• _What needs to be done_
Looking at the listing below, retype exactly the lines starting at the one containing "3. Preencha os" and ending at the one containing "evento na lista Eventos.", both included, and nothing else.

• _Supplied material_
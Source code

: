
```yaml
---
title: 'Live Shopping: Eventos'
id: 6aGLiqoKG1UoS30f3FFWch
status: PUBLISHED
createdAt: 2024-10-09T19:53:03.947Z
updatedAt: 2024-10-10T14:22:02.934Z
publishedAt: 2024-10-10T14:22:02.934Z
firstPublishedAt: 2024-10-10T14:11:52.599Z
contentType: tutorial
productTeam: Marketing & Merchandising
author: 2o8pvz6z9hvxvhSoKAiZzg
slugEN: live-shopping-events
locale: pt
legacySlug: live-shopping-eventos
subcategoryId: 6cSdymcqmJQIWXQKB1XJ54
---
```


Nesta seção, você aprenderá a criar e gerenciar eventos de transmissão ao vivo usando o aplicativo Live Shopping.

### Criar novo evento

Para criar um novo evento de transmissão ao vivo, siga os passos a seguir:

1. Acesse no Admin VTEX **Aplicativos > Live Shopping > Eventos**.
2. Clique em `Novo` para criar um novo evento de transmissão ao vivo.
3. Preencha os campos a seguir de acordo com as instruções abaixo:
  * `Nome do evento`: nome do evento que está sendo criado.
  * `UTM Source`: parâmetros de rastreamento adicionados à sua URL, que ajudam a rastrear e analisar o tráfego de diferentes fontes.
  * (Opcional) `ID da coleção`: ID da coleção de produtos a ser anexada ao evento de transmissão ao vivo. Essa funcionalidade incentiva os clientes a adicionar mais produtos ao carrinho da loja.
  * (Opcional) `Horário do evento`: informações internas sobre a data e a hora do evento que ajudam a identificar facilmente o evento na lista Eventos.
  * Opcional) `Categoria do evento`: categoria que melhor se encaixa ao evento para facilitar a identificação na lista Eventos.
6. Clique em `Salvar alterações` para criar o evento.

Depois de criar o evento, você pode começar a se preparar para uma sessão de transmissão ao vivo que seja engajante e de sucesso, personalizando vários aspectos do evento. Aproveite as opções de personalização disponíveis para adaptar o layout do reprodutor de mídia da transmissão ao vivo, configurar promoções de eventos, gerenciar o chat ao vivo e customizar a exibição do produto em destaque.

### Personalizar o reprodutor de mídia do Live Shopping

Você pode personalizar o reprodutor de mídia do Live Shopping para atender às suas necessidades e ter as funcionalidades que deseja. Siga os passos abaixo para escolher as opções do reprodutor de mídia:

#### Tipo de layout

• _Response box_
3. Preencha os campos a seguir de acordo com as instruções abaixo:
  * `Nome do evento`: nome do evento que está sendo criado.
  * `UTM Source`: parâmetros de rastreamento adicionados à sua URL, que ajudam a rastrear e analisar o tráfego de diferentes fontes.
  * (Opcional) `ID da coleção`: ID da coleção de produtos a ser anexada ao evento de transmissão ao vivo. Essa funcionalidade incentiva os clientes a adicionar mais produtos ao carrinho da loja.
  * (Opcional) `Horário do evento`: informações internas sobre a data e a hora do evento que ajudam a identificar facilmente o evento na lista Eventos.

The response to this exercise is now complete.